• **Exercise directions**:
The lines below that include "align" are to be found and copied.

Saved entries
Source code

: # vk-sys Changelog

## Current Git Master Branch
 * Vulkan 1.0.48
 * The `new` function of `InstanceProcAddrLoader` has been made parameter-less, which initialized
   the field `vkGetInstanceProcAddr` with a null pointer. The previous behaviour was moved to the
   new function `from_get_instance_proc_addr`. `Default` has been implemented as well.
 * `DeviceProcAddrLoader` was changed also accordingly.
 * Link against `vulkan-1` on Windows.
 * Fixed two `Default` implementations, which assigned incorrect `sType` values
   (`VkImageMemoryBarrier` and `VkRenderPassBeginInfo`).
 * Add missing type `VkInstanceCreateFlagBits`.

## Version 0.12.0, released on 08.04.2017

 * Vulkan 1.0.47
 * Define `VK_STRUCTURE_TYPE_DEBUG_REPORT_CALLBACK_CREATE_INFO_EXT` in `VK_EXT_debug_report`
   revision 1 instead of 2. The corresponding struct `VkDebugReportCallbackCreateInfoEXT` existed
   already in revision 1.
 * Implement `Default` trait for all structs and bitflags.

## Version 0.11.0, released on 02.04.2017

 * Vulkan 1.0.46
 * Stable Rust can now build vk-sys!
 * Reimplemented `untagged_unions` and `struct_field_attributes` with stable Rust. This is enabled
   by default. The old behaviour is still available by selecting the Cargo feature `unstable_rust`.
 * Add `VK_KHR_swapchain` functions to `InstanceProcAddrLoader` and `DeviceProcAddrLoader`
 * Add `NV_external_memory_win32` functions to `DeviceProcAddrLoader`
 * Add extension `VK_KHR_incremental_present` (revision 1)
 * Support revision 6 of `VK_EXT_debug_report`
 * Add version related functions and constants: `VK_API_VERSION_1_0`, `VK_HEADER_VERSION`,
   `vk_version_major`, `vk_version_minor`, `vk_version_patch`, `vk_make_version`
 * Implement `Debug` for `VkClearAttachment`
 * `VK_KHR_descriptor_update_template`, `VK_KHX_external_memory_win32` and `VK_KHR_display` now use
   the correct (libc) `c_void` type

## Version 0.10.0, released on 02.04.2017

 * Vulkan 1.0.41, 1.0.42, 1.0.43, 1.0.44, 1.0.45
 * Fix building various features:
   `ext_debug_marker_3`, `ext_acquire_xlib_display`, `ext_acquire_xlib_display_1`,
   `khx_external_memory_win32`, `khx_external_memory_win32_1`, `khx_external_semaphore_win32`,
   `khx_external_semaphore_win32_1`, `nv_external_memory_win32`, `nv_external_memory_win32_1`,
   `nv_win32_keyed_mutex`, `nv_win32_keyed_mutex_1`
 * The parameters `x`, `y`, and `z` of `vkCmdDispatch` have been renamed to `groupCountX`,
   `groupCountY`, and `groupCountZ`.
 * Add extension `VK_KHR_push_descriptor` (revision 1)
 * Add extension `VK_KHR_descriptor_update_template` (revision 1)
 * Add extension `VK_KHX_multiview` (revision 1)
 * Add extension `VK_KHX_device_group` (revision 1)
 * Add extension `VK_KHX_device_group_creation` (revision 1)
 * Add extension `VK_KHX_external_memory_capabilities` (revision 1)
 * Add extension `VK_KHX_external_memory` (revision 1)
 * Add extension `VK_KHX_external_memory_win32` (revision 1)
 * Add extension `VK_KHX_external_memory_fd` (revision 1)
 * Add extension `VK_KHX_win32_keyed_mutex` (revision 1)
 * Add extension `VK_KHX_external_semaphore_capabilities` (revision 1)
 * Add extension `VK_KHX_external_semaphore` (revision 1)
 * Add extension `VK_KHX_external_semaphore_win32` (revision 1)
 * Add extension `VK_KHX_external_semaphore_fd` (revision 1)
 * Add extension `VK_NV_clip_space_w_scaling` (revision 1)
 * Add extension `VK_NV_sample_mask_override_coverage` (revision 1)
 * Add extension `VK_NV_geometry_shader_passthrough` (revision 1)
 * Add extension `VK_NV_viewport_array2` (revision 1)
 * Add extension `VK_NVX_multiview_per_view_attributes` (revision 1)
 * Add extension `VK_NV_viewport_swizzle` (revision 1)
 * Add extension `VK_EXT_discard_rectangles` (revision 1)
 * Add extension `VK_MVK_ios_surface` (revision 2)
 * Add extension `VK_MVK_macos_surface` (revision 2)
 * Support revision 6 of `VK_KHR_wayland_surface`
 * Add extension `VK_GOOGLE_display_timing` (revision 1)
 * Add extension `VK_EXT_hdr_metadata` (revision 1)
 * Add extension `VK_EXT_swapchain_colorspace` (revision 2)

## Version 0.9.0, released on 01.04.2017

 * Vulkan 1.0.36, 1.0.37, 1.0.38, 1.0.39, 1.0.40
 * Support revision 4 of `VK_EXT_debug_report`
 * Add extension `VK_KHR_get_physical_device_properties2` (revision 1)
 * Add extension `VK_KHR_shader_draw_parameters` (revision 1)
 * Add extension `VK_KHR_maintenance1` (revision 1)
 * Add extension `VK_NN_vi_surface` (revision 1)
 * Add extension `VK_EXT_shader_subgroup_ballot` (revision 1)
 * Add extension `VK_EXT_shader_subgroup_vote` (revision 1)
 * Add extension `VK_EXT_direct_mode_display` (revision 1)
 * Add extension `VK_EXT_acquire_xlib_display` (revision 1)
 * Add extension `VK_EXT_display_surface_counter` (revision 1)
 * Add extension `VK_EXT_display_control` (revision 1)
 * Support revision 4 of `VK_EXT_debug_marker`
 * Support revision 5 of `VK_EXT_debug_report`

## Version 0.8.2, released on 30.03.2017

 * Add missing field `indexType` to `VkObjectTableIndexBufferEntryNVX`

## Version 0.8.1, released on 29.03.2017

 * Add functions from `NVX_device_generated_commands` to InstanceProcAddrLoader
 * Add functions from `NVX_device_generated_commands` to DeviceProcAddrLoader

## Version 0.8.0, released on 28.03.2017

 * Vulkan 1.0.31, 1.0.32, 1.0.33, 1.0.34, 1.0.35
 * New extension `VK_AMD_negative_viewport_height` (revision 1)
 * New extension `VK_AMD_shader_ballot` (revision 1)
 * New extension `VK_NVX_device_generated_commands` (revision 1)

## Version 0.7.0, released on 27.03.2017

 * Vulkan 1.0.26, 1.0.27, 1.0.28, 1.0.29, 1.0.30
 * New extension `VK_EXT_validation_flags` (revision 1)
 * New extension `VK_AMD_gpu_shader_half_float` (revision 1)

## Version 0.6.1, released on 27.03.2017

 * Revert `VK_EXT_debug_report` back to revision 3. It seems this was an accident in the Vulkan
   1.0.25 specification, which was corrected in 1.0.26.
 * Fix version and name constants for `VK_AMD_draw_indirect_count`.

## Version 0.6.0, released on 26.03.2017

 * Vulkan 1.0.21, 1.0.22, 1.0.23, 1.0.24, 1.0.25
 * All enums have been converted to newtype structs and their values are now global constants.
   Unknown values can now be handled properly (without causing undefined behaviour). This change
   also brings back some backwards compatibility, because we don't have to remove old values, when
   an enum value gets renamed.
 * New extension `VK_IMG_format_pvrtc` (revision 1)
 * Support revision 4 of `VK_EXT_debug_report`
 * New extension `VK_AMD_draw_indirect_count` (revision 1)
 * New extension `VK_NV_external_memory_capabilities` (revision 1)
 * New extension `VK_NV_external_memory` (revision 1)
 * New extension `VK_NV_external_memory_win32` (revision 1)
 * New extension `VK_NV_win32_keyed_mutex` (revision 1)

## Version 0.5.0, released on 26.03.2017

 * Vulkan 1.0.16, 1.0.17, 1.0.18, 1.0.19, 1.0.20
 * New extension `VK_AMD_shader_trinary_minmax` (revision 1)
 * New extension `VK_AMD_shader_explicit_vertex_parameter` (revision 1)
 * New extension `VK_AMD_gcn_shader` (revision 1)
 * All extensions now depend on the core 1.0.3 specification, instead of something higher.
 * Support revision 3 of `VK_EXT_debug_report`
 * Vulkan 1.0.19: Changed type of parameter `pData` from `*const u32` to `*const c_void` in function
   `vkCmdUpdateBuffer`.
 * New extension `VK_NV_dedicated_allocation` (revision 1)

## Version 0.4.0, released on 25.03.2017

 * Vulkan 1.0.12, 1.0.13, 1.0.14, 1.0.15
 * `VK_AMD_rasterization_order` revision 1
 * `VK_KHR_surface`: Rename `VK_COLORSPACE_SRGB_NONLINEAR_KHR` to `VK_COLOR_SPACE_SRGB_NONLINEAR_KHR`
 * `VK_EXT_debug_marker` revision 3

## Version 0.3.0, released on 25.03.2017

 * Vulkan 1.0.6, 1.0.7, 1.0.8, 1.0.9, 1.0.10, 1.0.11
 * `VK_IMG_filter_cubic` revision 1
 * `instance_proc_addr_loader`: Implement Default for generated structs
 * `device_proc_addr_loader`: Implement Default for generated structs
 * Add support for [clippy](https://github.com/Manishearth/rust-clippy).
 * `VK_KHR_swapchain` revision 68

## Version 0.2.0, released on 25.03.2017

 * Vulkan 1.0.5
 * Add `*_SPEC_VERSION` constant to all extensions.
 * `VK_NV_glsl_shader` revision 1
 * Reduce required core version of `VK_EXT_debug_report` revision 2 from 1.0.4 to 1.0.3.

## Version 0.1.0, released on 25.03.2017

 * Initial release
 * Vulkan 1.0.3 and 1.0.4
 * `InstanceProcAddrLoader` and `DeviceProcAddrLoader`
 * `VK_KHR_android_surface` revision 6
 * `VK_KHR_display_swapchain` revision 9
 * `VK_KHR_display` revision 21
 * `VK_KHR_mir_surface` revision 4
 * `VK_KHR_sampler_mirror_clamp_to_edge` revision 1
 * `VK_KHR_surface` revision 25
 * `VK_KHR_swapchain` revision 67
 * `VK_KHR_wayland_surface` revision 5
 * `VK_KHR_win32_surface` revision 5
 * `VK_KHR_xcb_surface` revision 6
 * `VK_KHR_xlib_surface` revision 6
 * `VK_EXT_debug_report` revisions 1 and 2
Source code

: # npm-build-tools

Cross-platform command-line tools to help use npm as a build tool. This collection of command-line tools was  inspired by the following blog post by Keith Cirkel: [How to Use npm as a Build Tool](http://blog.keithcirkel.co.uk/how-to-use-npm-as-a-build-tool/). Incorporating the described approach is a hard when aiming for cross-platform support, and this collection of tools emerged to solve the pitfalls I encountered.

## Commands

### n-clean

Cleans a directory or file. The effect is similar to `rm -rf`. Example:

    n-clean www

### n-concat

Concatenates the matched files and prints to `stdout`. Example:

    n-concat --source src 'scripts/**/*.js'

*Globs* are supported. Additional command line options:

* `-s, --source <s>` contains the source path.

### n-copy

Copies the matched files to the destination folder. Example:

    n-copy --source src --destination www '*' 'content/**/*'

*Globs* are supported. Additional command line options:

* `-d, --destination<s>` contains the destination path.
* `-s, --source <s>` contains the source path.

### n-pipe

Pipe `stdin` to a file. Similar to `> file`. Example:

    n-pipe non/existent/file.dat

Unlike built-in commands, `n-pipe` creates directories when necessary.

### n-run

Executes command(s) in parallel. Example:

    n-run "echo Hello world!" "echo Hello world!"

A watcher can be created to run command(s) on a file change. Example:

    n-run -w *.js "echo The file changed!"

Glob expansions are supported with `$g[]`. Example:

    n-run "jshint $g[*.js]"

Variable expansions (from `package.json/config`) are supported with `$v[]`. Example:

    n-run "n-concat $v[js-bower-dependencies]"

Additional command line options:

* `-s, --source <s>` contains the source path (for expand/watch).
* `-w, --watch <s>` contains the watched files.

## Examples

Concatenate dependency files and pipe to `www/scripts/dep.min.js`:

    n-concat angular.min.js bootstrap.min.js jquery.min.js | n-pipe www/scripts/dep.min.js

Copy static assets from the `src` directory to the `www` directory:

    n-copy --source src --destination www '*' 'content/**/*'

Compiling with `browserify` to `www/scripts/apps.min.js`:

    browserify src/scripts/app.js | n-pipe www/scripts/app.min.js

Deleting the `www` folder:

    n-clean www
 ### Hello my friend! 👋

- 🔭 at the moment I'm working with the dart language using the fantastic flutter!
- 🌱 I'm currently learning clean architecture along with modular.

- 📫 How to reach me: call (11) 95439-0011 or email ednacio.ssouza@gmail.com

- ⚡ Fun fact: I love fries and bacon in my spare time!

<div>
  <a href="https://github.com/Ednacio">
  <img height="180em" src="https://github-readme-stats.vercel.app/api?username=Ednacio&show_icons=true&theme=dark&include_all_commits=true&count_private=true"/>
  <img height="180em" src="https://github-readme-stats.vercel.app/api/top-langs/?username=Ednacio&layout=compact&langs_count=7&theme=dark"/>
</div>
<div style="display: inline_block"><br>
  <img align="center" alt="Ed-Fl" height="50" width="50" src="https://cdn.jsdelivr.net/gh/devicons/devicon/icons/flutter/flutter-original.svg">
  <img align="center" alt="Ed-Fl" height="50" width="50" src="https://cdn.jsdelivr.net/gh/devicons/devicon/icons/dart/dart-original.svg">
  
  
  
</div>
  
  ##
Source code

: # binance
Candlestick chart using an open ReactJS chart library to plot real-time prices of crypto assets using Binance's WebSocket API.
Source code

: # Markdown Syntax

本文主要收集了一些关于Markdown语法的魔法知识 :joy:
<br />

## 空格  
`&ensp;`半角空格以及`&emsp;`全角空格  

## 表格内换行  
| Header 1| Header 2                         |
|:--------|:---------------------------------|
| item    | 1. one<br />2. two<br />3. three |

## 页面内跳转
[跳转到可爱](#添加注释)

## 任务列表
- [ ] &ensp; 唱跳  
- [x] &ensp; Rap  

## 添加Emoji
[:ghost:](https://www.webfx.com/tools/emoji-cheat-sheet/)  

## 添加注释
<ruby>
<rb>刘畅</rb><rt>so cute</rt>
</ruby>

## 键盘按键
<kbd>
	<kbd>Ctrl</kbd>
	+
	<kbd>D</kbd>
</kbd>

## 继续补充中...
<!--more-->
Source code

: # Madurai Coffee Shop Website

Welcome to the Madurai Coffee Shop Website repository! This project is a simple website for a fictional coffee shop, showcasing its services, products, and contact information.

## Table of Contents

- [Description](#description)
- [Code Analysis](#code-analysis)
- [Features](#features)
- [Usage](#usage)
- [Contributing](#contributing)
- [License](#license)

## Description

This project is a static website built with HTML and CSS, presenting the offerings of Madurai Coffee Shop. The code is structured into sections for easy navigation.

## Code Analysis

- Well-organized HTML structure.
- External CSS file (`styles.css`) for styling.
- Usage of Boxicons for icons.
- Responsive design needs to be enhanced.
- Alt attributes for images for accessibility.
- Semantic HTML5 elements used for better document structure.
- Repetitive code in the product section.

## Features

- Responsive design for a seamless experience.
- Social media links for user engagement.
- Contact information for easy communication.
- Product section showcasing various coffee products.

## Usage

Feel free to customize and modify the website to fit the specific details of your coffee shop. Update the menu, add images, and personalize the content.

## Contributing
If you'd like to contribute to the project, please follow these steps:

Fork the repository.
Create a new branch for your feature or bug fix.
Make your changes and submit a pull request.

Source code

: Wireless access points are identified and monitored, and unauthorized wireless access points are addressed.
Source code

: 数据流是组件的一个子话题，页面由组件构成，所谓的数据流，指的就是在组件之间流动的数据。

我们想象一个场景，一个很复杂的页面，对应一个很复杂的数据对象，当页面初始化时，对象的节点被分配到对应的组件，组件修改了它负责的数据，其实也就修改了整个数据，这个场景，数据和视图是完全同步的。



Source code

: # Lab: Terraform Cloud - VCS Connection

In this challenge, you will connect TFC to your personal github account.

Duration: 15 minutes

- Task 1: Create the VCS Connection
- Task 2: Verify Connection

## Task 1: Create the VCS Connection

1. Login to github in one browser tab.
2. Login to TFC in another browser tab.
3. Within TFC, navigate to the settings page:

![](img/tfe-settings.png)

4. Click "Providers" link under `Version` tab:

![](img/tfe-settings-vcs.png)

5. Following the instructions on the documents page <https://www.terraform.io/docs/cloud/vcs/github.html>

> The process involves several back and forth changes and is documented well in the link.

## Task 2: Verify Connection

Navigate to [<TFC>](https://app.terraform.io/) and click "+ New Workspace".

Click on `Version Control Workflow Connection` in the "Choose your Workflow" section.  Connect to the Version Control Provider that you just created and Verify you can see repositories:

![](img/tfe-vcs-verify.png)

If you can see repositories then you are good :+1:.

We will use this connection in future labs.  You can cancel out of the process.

• **Reply**:
  <img align="center" alt="Ed-Fl" height="50" width="50" src="https://cdn.jsdelivr.net/gh/devicons/devicon/icons/flutter/flutter-original.svg">
  <img align="center" alt="Ed-Fl" height="50" width="50" src="https://cdn.jsdelivr.net/gh/devicons/devicon/icons/dart/dart-original.svg">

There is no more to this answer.